> WORK INSTRUCTION:
Copy out every line from the records that includes "backslash".

> DATASET RECORDS:
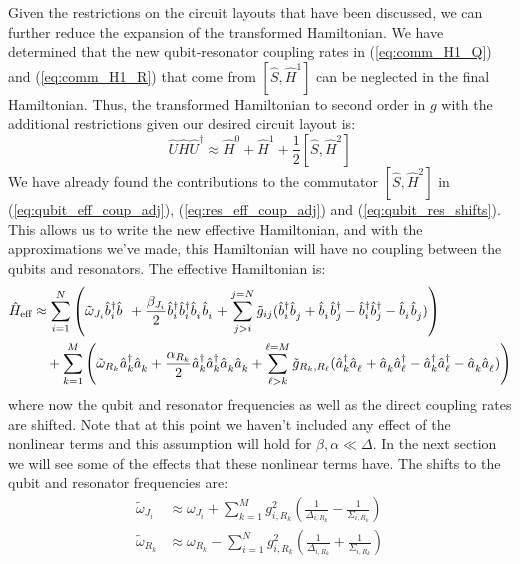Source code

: Given the restrictions on the circuit layouts that have been discussed, we can further reduce the expansion of the transformed Hamiltonian. We have determined that the new qubit-resonator coupling rates in (\ref{eq:comm_H1_Q}) and (\ref{eq:comm_H1_R}) that come from $[\hat{S},\hat{H}^1]$ can be neglected in the final Hamiltonian. Thus, the transformed Hamiltonian to second order in $g$ with the additional restrictions given our desired circuit layout is:
\begin{equation}
    \hat{U} \hat{H} \hat{U}^\dag \approx \hat{H}^0 + \hat{H}^1 + \frac{1}{2}[\hat{S}, \hat{H}^2]
\end{equation}
We have already found the contributions to the commutator $[\hat{S}, \hat{H}^2]$ in (\ref{eq:qubit_eff_coup_adj}), (\ref{eq:res_eff_coup_adj}) and (\ref{eq:qubit_res_shifts}). This allows us to write the new effective Hamiltonian, and with the approximations we've made, this Hamiltonian will have no coupling between the qubits and resonators. The effective Hamiltonian is:
\begin{align}
\begin{split}\label{eq:eff_ham}
    \hat{H}_{\text{eff}} &\approx \sum_{i=1}^N \left(  \tilde{\omega}_{J_i}\opbd_i\opb + \frac{\beta_{J_i}}{2}\opbd_i\opbd_i\opb_i\opb_i  + \sum_{j > i}^{j=N} \tilde{g}_{ij} (\opbd_i\opb_j + \opb_i\opbd_j - \opbd_i\opbd_j - \opb_i\opb_j) \right) \\
    &\quad + \sum_{k=1}^M \left( \tilde{\omega}_{R_k}\opad_k\opa_k + \frac{\alpha_{R_k}}{2} \opad_k\opad_k\opa_k\opa_k + \sum_{\ell > k}^{\ell=M} \tilde{g}_{R_k,R_\ell} (\opad_k\opa_\ell + \opa_k\opad_\ell - \opad_k\opad_\ell - \opa_k\opa_\ell) \right)
\end{split}
\end{align}
where now the qubit and resonator frequencies as well as the direct coupling rates are shifted. Note that at this point we haven't included any effect of the nonlinear terms and this assumption will hold for $\beta,\alpha \ll \Delta$. In the next section we will see some of the effects that these nonlinear terms have. The shifts to the qubit and resonator frequencies are:
\begin{align}
    \tilde{\omega}_{J_i} &\approx \omega_{J_i} + \sum_{k=1}^M g^2_{i,R_k}\left( \frac{1}{\Delta_{i,R_k}} - \frac{1}{\Sigma_{i,R_k}} \right) \label{eq:eff_qubit_freq} \\
    \tilde{\omega}_{R_k} &\approx \omega_{R_k} - \sum_{i=1}^N g^2_{i,R_k}\left( \frac{1}{\Delta_{i,R_k}} + \frac{1}{\Sigma_{i,R_k}} \right) \label{eq:eff_res_freq}
\end{align}
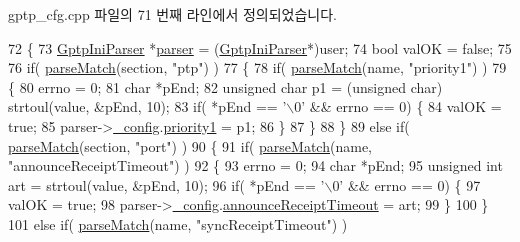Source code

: gptp\+\_\+cfg.\+cpp 파일의 71 번째 라인에서 정의되었습니다.


\begin{DoxyCode}
72 \{
73     \hyperlink{class_gptp_ini_parser}{GptpIniParser} *\hyperlink{namespaceastime__fitline_a90eee7a4677ca8b1ed116364a24367f9}{parser} = (\hyperlink{class_gptp_ini_parser}{GptpIniParser}*)user;
74     \textcolor{keywordtype}{bool} valOK = \textcolor{keyword}{false};
75 
76     \textcolor{keywordflow}{if}( \hyperlink{class_gptp_ini_parser_a8465186d2562a5e0c599175104b214ad}{parseMatch}(section, \textcolor{stringliteral}{"ptp"}) )
77     \{
78         \textcolor{keywordflow}{if}( \hyperlink{class_gptp_ini_parser_a8465186d2562a5e0c599175104b214ad}{parseMatch}(name, \textcolor{stringliteral}{"priority1"}) )
79         \{
80             errno = 0;
81             \textcolor{keywordtype}{char} *pEnd;
82             \textcolor{keywordtype}{unsigned} \textcolor{keywordtype}{char} p1 = (\textcolor{keywordtype}{unsigned} char) strtoul(value, &pEnd, 10);
83             \textcolor{keywordflow}{if}( *pEnd == \textcolor{charliteral}{'\(\backslash\)0'} && errno == 0) \{
84                 valOK = \textcolor{keyword}{true};
85                 parser->\hyperlink{class_gptp_ini_parser_a8733e97ddaee116e34a67d3e222e45c9}{\_config}.\hyperlink{struct_gptp_ini_parser_1_1gptp__cfg__t_aaaa084057ac150d5cfeaff1ccee422b8}{priority1} = p1;
86             \}
87         \}
88     \}
89     \textcolor{keywordflow}{else} \textcolor{keywordflow}{if}( \hyperlink{class_gptp_ini_parser_a8465186d2562a5e0c599175104b214ad}{parseMatch}(section, \textcolor{stringliteral}{"port"}) )
90     \{
91         \textcolor{keywordflow}{if}( \hyperlink{class_gptp_ini_parser_a8465186d2562a5e0c599175104b214ad}{parseMatch}(name, \textcolor{stringliteral}{"announceReceiptTimeout"}) )
92         \{
93             errno = 0;
94             \textcolor{keywordtype}{char} *pEnd;
95             \textcolor{keywordtype}{unsigned} \textcolor{keywordtype}{int} art = strtoul(value, &pEnd, 10);
96             \textcolor{keywordflow}{if}( *pEnd == \textcolor{charliteral}{'\(\backslash\)0'} && errno == 0) \{
97                 valOK = \textcolor{keyword}{true};
98                 parser->\hyperlink{class_gptp_ini_parser_a8733e97ddaee116e34a67d3e222e45c9}{\_config}.\hyperlink{struct_gptp_ini_parser_1_1gptp__cfg__t_a05905c66231ef6fc18d4208c42ce0702}{announceReceiptTimeout} = art;
99             \}
100         \}
101         \textcolor{keywordflow}{else} \textcolor{keywordflow}{if}( \hyperlink{class_gptp_ini_parser_a8465186d2562a5e0c599175104b214ad}{parseMatch}(name, \textcolor{stringliteral}{"syncReceiptTimeout"}) )

\end{DoxyCode}
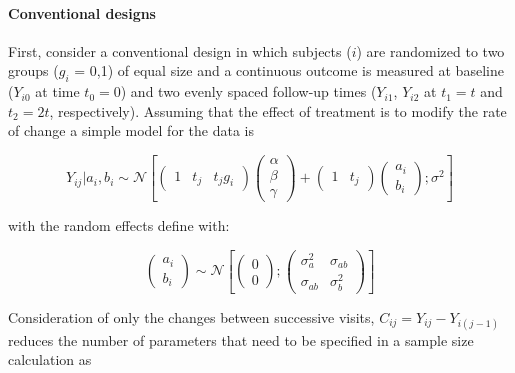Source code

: \documentclass[final, paper=letter,5p,times,twocolumn]{elsarticle}
\theoremstyle{definition}
\begin{document}
\paragraph{Conventional designs}{First, consider a conventional design in which subjects ($i$) are randomized to two groups ($g_{i}$ = 0,1) of equal size and a continuous outcome is measured at baseline ($Y_{i0}$ at time $t_{0} = 0$) and two evenly spaced follow-up times ($Y_{i1}$, $Y_{i2}$ at $t_{1} = t$ and $t_{2} = 2t$, respectively). Assuming that the effect of treatment is to modify the rate of change a simple model for the data is

\begin{equation*}
  Y_{ij}|a_{i}, b_{i} \sim \mathcal{N} \left[
    \left(
    \begin{array}{ccc}
      1 & t_{j} & t_{j}g_{i}
    \end{array}
    \right)
    \left(
    \begin{array}{c}
      \alpha \\
      \beta \\
      \gamma
    \end{array}
    \right) +     \left(
    \begin{array}{cc}
      1 & t_{j}
    \end{array}
    \right)
    \left(
    \begin{array}{c}
      a_{i} \\
      b_{i}
    \end{array}
    \right) ; \sigma^{2}
    \right]
\end{equation*}

with the random effects define with:

\begin{equation*}
  \left(
  \begin{array}{c}
    a_{i} \\
    b_{i}
  \end{array}
  \right) \sim \mathcal{N} \left[
      \left(
  \begin{array}{c}
    0 \\
    0
  \end{array}
  \right) ;  \left(
  \begin{array}{cc}
    \sigma_{a}^{2} & \sigma_{ab} \\
    \sigma_{ab} & \sigma_{b}^{2}
  \end{array}
  \right) 
    \right]
\end{equation*}

Consideration of only the changes between successive visits, $C_{ij} = Y_{ij} - Y_{i(j-1)}$ reduces the number of parameters that need to be specified in a sample size calculation as

}
\end{document}
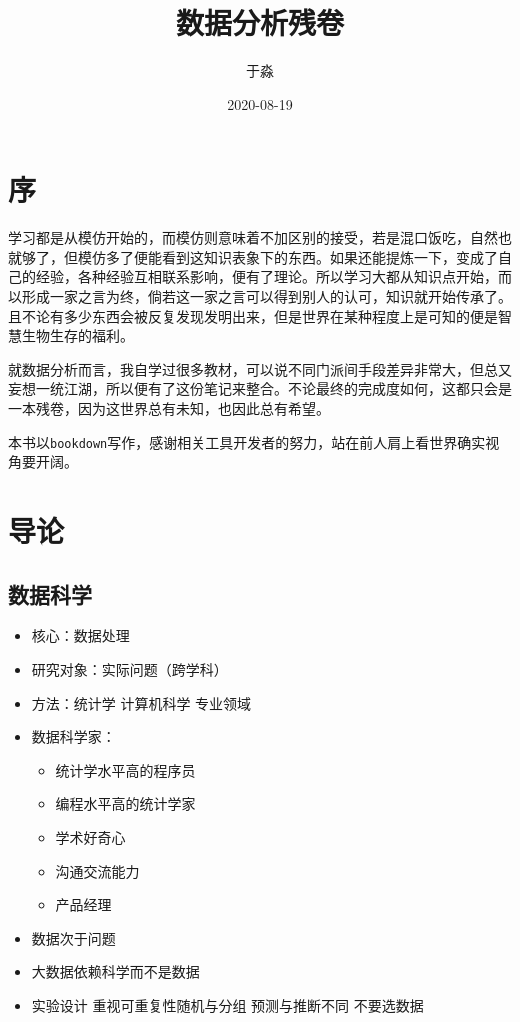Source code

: \documentclass[
]{book}
\title{数据分析残卷}
\author{于淼}
\date{2020-08-19}
\providecommand{\tightlist}{%
  \setlength{\itemsep}{0pt}\setlength{\parskip}{0pt}}
\begin{document}
\maketitle

{
\setcounter{tocdepth}{1}
\tableofcontents
}
\hypertarget{ux5e8f}{%
\chapter*{序}\label{ux5e8f}}

学习都是从模仿开始的，而模仿则意味着不加区别的接受，若是混口饭吃，自然也就够了，但模仿多了便能看到这知识表象下的东西。如果还能提炼一下，变成了自己的经验，各种经验互相联系影响，便有了理论。所以学习大都从知识点开始，而以形成一家之言为终，倘若这一家之言可以得到别人的认可，知识就开始传承了。且不论有多少东西会被反复发现发明出来，但是世界在某种程度上是可知的便是智慧生物生存的福利。

就数据分析而言，我自学过很多教材，可以说不同门派间手段差异非常大，但总又妄想一统江湖，所以便有了这份笔记来整合。不论最终的完成度如何，这都只会是一本残卷，因为这世界总有未知，也因此总有希望。

本书以\texttt{bookdown}写作，感谢相关工具开发者的努力，站在前人肩上看世界确实视角要开阔。

\hypertarget{intro}{%
\chapter{导论}\label{intro}}

\hypertarget{ux6570ux636eux79d1ux5b66}{%
\section{数据科学}\label{ux6570ux636eux79d1ux5b66}}

\begin{itemize}
\tightlist
\item
  核心：数据处理
\item
  研究对象：实际问题（跨学科）
\item
  方法：统计学 计算机科学 专业领域
\item
  数据科学家：

  \begin{itemize}
  \tightlist
  \item
    统计学水平高的程序员
  \item
    编程水平高的统计学家
  \item
    学术好奇心
  \item
    沟通交流能力
  \item
    产品经理
  \end{itemize}
\item
  数据次于问题
\item
  大数据依赖科学而不是数据
\item
  实验设计 重视可重复性随机与分组 预测与推断不同 不要选数据
\end{itemize}
\end{document}
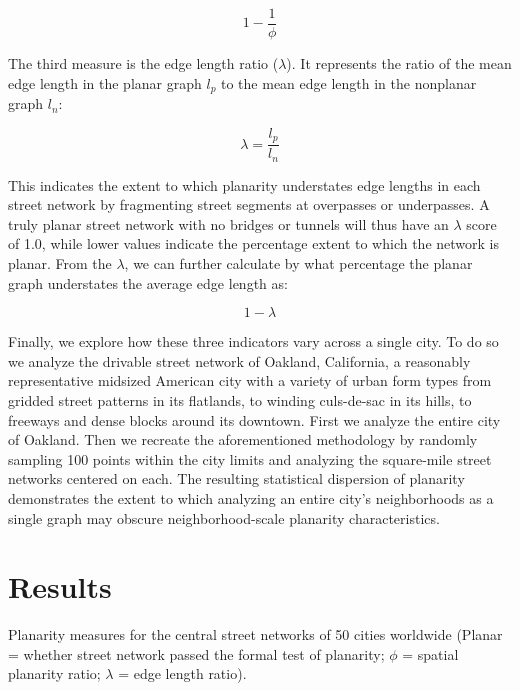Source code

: \documentclass[Afour,sageh,times]{sagej}
\begin{document}
\begin{equation}
	\label{eq:spr_overstates}
	1 - \frac{1}{\phi}
\end{equation}

The third measure is the edge length ratio ($\lambda$). It represents the ratio of the mean edge length in the planar graph $l_p$ to the mean edge length in the nonplanar graph $l_n$:

\begin{equation}
	\label{eq:elr}
	\lambda = \frac{l_p}{l_n}
\end{equation}

This indicates the extent to which planarity understates edge lengths in each street network by fragmenting street segments at overpasses or underpasses. A truly planar street network with no bridges or tunnels will thus have an $\lambda$ score of 1.0, while lower values indicate the percentage extent to which the network is planar. From the $\lambda$, we can further calculate by what percentage the planar graph understates the average edge length as:

\begin{equation}
	\label{eq:elr_understates}
	1 - \lambda
\end{equation}

Finally, we explore how these three indicators vary across a single city. To do so we analyze the drivable street network of Oakland, California, a reasonably representative midsized American city with a variety of urban form types from gridded street patterns in its flatlands, to winding culs-de-sac in its hills, to freeways and dense blocks around its downtown. First we analyze the entire city of Oakland. Then we recreate the aforementioned methodology by randomly sampling 100 points within the city limits and analyzing the square-mile street networks centered on each. The resulting statistical dispersion of planarity demonstrates the extent to which analyzing an entire city's neighborhoods as a single graph may obscure neighborhood-scale planarity characteristics.



\section{Results}

\begin{table}[htbp]
	\centering
	\caption{Planarity measures for the central street networks of 50 cities worldwide (Planar = whether street network passed the formal test of planarity; $\phi$ = spatial planarity ratio; $\lambda$ = edge length ratio).}
	\label{tab:world_cities}
	
\end{table}
\end{document}
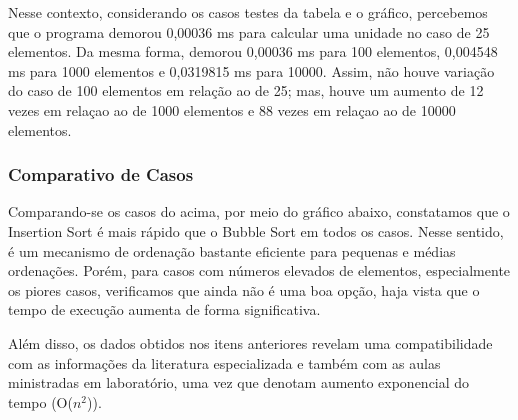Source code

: \documentclass[a4paper, 12pt]{article}
\begin{document}
\vspace{0.8cm}
Nesse contexto, considerando os casos testes da tabela e o gráfico, percebemos que o programa demorou 0,00036 ms para calcular uma unidade no caso de 25 elementos. Da mesma forma, demorou 0,00036 ms para 100 elementos, 0,004548 ms para 1000 elementos e 0,0319815 ms para 10000. Assim, não houve variação do caso de 100 elementos em relação ao de 25; mas, houve um aumento de 12 vezes em relaçao ao de 1000 elementos e 88 vezes em relaçao ao de 10000 elementos.

\subsubsection{Comparativo de Casos}

\tab{ }Comparando-se os casos do acima, por meio do gráfico abaixo, constatamos que o Insertion Sort é mais rápido que o Bubble Sort em todos os casos. Nesse sentido, é um mecanismo de ordenação bastante eficiente para pequenas e médias ordenações. Porém, para casos com números elevados de elementos, especialmente os piores casos, verificamos que ainda não é uma boa opção, haja vista que o tempo de execução aumenta de forma significativa.

\begin{center}
\end{center}


\vspace{0.8cm}
Além disso, os dados obtidos nos itens anteriores revelam uma compatibilidade com as informações da literatura especializada e também com as aulas ministradas em laboratório, uma vez que denotam aumento exponencial do tempo (O($n^2$)).
\end{document}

> RESPONSE TO THIS TASK:
83             \textcolor{keywordflow}{if}( *pEnd == \textcolor{charliteral}{'\(\backslash\)0'} && errno == 0) \{
96             \textcolor{keywordflow}{if}( *pEnd == \textcolor{charliteral}{'\(\backslash\)0'} && errno == 0) \{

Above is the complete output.